Thomas Jefferson is a big, although shrinking, ABA law school in San Diego, featuring horrible employment statistics (less than three in ten graduates have legal jobs nine months after graduation), terrible bar passage rates (over the past three years less than half of the school’s graduates who have taken the California bar have passed), and mind-boggling debt figures (the 2013 class took out an average of $180,000 in law school loans, which means its members had an average of around $215,000 in law school debt alone, not counting undergraduate debt, when their first loan payments became due in December).
A few years ago, this institution decided it would be a good thing to build a swank 305,000 square-foot eight-story building in downtown San Diego, at a cost of around $90,000,000. The project, which was completed in 2011, was beset by litigation over “alleged construction flaws and unpaid debts.”
The project has also been plagued by remarkably bad timing, as it opened just as the law school reform movement was generating the kind of major media coverage that led to a crash in applications to law schools generally, and to TJSL in particular. Applications to the school plummeted by more than 50% between 2010 and 2013, and even moving to a de facto open admissions policy (acceptance rates went from 45% five years ago to 80% last year) hasn’t stopped the student body from contracting.
Even as of July 2012, the school’s tax filings revealed an already-precarious financial situation, as revenue was failing to meet expenses, and the school’s assets consisted almost entirely of the new building and the land on which it sits (remarkably, the school, which is 45 years old, has literally no endowment). Meanwhile the school was carrying $92.5 million in bond liabilities, which in turn were requiring nearly $11 million per year in debt service. In addition, the building and land are apparently subject to what was as of two years ago a $33.4 million dollar mortgage.

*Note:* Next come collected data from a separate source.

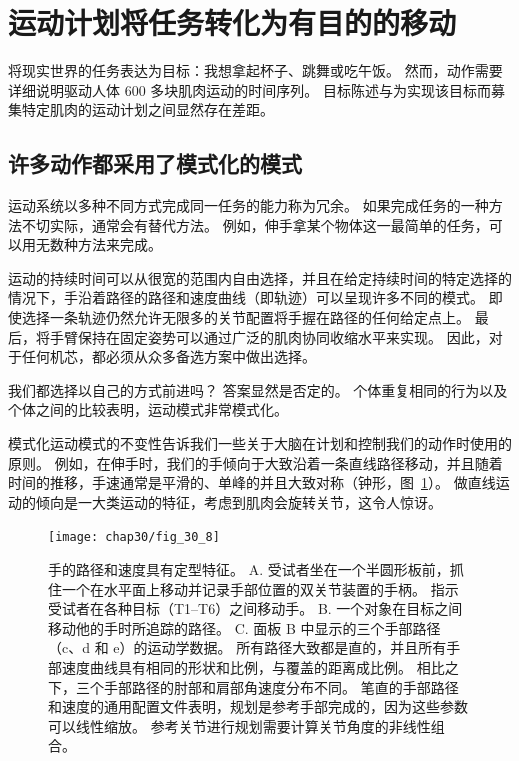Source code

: \section{运动计划将任务转化为有目的的移动}

将现实世界的任务表达为目标：我想拿起杯子、跳舞或吃午饭。
然而，动作需要详细说明驱动人体 600 多块肌肉运动的时间序列。
目标陈述与为实现该目标而募集特定肌肉的运动计划之间显然存在差距。



\subsection{许多动作都采用了模式化的模式}

运动系统以多种不同方式完成同一任务的能力称为冗余。
如果完成任务的一种方法不切实际，通常会有替代方法。
例如，伸手拿某个物体这一最简单的任务，可以用无数种方法来完成。


运动的持续时间可以从很宽的范围内自由选择，并且在给定持续时间的特定选择的情况下，手沿着路径的路径和速度曲线（即轨迹）可以呈现许多不同的模式。
即使选择一条轨迹仍然允许无限多的关节配置将手握在路径的任何给定点上。
最后，将手臂保持在固定姿势可以通过广泛的肌肉协同收缩水平来实现。
因此，对于任何机芯，都必须从众多备选方案中做出选择。


我们都选择以自己的方式前进吗？
答案显然是否定的。
个体重复相同的行为以及个体之间的比较表明，运动模式非常模式化。


模式化运动模式的不变性告诉我们一些关于大脑在计划和控制我们的动作时使用的原则。
例如，在伸手时，我们的手倾向于大致沿着一条直线路径移动，并且随着时间的推移，手速通常是平滑的、单峰的并且大致对称（钟形，图~\ref{fig:30_8}）。
做直线运动的倾向是一大类运动的特征，考虑到肌肉会旋转关节，这令人惊讶。


\begin{figure}[htbp]
	\centering
	\texttt{[image: chap30/fig\_30\_8]}
	\caption{手的路径和速度具有定型特征\cite{morasso1981spatial}。
		A. 受试者坐在一个半圆形板前，抓住一个在水平面上移动并记录手部位置的双关节装置的手柄。
		指示受试者在各种目标（T1–T6）之间移动手。
		B. 一个对象在目标之间移动他的手时所追踪的路径。
		C. 面板 B 中显示的三个手部路径（c、d 和 e）的运动学数据。
		所有路径大致都是直的，并且所有手部速度曲线具有相同的形状和比例，与覆盖的距离成比例。
		相比之下，三个手部路径的肘部和肩部角速度分布不同。
		笔直的手部路径和速度的通用配置文件表明，规划是参考手部完成的，因为这些参数可以线性缩放。
		参考关节进行规划需要计算关节角度的非线性组合。}
	\label{fig:30_8}
\end{figure}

This past December, the school’s new dean (his predecessor had been paid $529,000 in FY2012, apparently in recognition of his success in bringing the school to the brink of bankruptcy) announced staff layoffs and salary cuts, at the same time that the school’s bonds were being downgraded to junk status.
Now comes word that TJSL didn’t meet its payment obligations on its debt this summer, and that the school is frantically negotiating with its creditors to keep them from pulling the plug on this mess. The bondholders must now calculate whether it makes more sense to try to maintain the school as a going concern, or to get out while the getting is relatively not so bad, given the for the moment robust southern California real estate market.
A few months ago I did an analysis of 22 law school budgets, and discovered that almost all of them dedicated between 60% and 70% of their expenditures to employee (not just faculty) compensation. The major outlier was TJSL, which in FY2012 — that is, before the recent round of layoffs and salary cuts — dedicated only 39.5% of total expenditures on employee compensation. So it’s unclear how much more cutting of expenses the school can realistically do. Although TJSL has yet to officially report its 2014 class size, the admissions office told me that fall enrollment totaled 204 1Ls, to go along with around 60 spring matriculants (the school enrolled 440 1Ls three years ago). Given that the school is essentially 100% tuition-dependent, closing it down may well be the most prudent course of action from the perspective of its creditors.
But there’s another group of people whose interests are likely to be best served by the school closing: a large portion of its current students. Federal educational loans (and almost all postgraduate borrowing now consists of such loans) are almost never dischargeable, with one striking exception: if the school at which the debt was incurred ceases operations prior to the student’s graduation, and the student doesn’t subsequently complete his or her degree at another institution. In other words, the shuttering of TJSL would be a get out of debt jail free card for its students.
. . . A correspondent notes:
Term coined by the lawyer and historian Professor Cyril Northcote Parkinson inParkinson’s Law: The Pursuit of Progress, London (John Murray 1958, Houghton Mifflin, 1962) referring to the tendency of successful organizations to build new headquarters just before they begin to decline. See New Headquarters/Office Syndrome, Shiny;Business Week, Curse of.
New Headquarters/Office Syndrome, Shiny.